-- Opening Marker --
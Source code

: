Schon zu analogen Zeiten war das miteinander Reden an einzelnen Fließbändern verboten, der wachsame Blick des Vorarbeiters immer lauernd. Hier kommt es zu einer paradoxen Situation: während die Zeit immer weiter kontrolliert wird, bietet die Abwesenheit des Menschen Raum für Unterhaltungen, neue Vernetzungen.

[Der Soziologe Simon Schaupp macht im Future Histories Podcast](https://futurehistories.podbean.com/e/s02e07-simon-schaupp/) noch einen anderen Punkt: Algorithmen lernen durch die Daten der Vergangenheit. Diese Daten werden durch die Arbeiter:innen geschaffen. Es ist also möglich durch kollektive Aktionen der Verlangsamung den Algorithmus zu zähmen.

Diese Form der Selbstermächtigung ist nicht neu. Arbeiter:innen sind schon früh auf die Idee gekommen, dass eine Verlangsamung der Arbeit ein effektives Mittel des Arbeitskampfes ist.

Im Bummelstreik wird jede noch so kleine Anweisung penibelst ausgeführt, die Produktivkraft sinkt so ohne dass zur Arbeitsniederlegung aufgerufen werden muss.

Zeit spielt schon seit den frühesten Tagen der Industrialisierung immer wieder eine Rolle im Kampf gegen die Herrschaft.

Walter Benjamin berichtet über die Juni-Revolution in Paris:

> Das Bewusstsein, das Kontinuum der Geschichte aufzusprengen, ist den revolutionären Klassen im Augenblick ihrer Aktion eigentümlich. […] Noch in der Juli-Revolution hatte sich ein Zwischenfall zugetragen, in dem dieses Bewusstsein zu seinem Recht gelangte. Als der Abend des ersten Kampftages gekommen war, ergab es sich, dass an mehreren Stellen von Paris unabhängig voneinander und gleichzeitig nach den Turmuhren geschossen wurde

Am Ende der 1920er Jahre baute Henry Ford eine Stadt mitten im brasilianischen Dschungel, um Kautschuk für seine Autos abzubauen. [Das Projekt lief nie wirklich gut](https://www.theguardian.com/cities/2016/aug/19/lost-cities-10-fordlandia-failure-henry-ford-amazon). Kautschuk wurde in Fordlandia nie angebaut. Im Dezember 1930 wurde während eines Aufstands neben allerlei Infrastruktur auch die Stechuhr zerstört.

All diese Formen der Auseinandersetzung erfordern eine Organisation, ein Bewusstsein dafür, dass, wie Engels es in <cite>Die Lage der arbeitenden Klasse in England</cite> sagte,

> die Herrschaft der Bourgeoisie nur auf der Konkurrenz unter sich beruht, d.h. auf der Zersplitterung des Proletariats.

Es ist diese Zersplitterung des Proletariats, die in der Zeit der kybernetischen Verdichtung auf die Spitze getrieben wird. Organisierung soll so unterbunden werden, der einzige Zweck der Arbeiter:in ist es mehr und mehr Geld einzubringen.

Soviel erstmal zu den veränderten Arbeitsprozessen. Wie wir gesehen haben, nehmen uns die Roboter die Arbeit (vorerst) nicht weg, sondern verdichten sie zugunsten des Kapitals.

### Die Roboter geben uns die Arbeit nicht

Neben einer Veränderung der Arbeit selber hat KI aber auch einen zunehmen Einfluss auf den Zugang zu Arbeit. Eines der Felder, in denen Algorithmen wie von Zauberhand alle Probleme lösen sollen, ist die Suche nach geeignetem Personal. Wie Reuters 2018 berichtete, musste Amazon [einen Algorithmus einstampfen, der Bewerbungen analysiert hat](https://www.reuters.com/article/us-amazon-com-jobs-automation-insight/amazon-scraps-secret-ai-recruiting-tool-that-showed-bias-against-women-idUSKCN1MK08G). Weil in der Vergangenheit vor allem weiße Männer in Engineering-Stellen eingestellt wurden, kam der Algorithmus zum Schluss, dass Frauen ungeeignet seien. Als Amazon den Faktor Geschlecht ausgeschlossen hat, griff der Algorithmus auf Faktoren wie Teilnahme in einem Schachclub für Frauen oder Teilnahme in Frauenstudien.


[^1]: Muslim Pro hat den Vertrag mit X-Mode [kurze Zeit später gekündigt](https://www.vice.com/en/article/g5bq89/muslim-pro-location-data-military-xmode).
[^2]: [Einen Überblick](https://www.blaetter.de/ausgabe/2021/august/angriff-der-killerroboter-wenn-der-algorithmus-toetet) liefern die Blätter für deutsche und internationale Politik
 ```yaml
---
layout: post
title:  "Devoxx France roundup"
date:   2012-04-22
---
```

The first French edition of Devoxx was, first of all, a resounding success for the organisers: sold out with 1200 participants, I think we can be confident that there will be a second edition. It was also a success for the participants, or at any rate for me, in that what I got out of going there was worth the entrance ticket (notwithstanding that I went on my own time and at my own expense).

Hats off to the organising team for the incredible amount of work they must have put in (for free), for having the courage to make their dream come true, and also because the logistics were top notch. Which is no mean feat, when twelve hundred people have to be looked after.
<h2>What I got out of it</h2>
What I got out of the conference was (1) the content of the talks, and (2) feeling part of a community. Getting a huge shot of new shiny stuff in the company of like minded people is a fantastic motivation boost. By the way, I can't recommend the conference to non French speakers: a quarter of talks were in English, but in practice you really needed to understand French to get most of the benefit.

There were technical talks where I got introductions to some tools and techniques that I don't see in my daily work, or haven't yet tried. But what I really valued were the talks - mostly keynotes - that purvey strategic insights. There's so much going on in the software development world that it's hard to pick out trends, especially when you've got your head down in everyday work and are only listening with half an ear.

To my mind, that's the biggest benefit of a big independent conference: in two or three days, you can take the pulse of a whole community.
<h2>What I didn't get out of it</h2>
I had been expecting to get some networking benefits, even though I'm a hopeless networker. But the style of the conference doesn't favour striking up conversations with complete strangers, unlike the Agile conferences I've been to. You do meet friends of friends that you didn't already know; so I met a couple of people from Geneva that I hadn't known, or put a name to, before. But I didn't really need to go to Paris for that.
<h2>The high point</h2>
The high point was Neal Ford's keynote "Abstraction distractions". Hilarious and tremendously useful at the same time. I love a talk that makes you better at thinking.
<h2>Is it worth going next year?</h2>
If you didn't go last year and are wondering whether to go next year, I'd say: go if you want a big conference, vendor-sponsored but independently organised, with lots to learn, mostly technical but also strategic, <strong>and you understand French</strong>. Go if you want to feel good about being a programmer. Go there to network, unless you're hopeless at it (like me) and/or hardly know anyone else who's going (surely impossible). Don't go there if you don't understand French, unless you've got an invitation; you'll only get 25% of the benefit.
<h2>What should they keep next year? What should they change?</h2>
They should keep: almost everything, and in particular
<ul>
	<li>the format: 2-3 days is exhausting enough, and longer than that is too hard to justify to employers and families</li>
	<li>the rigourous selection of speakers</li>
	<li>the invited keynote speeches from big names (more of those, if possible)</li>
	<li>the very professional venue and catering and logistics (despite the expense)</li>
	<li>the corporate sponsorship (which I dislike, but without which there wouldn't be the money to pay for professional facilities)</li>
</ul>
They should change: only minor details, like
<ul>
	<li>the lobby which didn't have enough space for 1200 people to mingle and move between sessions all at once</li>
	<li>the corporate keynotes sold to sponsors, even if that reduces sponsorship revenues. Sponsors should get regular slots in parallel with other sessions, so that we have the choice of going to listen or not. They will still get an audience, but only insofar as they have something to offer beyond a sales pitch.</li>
-- Closing Marker --
TASK STATEMENT: Pick out every line of the listing containing the word "logistics", and show those lines.

ANSWER SPACE:
Hats off to the organising team for the incredible amount of work they must have put in (for free), for having the courage to make their dream come true, and also because the logistics were top notch. Which is no mean feat, when twelve hundred people have to be looked after.
	<li>the very professional venue and catering and logistics (despite the expense)</li>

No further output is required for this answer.